DATA RECORDS section start

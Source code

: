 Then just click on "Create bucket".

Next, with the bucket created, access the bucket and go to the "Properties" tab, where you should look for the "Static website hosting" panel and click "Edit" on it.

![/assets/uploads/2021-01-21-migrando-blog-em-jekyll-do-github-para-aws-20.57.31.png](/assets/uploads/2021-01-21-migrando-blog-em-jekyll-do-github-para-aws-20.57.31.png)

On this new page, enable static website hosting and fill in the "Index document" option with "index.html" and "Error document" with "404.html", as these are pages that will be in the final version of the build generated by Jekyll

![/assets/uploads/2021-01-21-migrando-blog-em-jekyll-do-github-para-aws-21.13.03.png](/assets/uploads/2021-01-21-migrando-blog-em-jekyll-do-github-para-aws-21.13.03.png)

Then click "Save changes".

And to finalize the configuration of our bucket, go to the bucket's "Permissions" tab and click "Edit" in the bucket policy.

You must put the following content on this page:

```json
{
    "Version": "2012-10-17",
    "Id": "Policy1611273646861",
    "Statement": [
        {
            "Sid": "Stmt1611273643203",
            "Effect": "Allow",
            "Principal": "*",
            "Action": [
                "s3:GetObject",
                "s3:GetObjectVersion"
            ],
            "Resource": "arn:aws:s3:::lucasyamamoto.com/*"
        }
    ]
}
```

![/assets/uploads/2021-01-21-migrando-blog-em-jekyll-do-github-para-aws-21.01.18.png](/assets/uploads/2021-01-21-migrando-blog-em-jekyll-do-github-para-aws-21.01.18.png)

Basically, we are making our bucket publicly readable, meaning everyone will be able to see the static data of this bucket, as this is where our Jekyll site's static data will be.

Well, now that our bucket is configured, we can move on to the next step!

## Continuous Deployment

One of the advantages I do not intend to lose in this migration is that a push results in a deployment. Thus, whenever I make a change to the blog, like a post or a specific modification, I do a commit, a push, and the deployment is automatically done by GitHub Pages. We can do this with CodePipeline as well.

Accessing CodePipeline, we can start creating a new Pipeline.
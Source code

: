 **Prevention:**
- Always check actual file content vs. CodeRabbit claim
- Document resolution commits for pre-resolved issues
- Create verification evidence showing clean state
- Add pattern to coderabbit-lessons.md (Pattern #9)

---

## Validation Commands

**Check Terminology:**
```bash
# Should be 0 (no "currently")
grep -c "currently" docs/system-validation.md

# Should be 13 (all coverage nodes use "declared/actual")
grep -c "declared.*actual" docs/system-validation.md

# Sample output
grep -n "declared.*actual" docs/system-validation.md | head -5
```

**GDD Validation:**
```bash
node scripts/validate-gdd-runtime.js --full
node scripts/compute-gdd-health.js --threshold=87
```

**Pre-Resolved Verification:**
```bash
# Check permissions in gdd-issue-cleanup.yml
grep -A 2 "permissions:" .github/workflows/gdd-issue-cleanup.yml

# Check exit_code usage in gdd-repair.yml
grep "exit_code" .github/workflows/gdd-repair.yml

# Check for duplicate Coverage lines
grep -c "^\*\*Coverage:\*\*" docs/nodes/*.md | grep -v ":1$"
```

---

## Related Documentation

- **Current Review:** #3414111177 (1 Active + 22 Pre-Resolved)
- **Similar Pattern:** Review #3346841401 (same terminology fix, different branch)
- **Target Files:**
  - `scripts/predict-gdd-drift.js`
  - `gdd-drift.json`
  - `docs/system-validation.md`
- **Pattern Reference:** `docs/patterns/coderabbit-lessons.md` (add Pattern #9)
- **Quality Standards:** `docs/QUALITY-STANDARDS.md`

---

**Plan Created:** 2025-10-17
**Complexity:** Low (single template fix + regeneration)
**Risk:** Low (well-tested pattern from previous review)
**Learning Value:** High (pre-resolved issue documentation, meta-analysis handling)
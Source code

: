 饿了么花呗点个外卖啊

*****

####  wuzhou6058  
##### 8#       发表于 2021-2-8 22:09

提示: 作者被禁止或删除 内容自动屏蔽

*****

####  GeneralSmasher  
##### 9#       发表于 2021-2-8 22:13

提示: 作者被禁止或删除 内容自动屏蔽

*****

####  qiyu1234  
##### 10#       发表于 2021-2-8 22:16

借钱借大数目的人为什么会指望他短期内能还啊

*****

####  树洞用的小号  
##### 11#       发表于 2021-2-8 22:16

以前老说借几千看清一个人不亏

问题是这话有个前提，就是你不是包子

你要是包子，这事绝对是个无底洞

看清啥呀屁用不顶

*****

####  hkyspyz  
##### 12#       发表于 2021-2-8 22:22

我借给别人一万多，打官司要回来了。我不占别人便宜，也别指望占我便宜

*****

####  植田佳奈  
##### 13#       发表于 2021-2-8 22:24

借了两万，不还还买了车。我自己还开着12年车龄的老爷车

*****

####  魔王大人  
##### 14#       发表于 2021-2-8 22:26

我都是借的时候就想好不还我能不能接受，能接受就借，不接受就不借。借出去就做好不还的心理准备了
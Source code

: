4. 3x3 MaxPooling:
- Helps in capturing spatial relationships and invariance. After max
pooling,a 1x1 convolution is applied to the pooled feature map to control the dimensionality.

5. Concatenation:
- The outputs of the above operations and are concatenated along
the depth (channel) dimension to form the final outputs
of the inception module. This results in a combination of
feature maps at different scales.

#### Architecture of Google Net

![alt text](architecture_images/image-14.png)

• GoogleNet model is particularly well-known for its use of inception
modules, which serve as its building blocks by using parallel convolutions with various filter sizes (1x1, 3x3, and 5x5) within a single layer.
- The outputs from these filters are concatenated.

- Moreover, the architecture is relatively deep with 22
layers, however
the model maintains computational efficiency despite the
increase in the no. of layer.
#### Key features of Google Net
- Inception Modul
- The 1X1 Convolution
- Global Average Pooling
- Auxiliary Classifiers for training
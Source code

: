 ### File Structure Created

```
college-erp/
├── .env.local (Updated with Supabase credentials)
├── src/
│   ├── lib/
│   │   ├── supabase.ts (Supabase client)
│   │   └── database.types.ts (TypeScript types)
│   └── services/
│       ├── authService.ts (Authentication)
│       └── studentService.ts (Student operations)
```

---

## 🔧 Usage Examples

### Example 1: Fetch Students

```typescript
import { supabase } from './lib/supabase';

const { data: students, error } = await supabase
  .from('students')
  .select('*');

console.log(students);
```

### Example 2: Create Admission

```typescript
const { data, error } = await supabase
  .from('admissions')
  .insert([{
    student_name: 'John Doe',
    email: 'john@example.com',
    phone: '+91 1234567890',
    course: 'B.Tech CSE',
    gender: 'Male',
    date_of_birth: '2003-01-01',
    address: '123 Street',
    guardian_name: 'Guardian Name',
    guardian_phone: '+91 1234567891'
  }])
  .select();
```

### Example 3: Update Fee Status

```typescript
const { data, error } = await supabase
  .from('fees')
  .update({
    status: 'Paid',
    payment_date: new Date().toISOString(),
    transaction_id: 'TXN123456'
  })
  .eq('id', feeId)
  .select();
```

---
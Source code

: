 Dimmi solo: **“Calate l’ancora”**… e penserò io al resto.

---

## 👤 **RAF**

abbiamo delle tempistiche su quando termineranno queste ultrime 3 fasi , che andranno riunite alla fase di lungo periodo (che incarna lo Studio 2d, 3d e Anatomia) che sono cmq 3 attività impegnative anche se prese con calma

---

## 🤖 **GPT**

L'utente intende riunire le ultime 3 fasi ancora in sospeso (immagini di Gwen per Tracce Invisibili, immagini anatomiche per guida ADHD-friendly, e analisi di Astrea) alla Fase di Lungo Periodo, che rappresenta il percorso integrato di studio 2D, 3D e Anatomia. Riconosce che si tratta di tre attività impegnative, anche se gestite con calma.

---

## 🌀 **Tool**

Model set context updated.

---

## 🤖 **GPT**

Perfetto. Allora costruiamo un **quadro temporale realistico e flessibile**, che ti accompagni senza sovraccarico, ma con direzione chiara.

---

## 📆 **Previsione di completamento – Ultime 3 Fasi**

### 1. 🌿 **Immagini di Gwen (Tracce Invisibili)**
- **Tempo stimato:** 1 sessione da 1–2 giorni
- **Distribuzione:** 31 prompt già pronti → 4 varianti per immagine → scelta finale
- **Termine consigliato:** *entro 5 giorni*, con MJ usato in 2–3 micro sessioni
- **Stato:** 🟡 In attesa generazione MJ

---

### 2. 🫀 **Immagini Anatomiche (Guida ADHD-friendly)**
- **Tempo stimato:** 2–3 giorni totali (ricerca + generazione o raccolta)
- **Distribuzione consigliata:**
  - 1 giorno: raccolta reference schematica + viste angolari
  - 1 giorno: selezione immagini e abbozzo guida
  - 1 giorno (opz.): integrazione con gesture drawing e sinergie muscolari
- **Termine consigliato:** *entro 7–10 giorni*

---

DATA RECORDS section end

■ **TASK DESCRIPTION**
In the lines above, find each one with "attività" and list it.

■ **WRITTEN ANSWER**
abbiamo delle tempistiche su quando termineranno queste ultrime 3 fasi , che andranno riunite alla fase di lungo periodo (che incarna lo Studio 2d, 3d e Anatomia) che sono cmq 3 attività impegnative anche se prese con calma
L'utente intende riunire le ultime 3 fasi ancora in sospeso (immagini di Gwen per Tracce Invisibili, immagini anatomiche per guida ADHD-friendly, e analisi di Astrea) alla Fase di Lungo Periodo, che rappresenta il percorso integrato di studio 2D, 3D e Anatomia. Riconosce che si tratta di tre attività impegnative, anche se gestite con calma.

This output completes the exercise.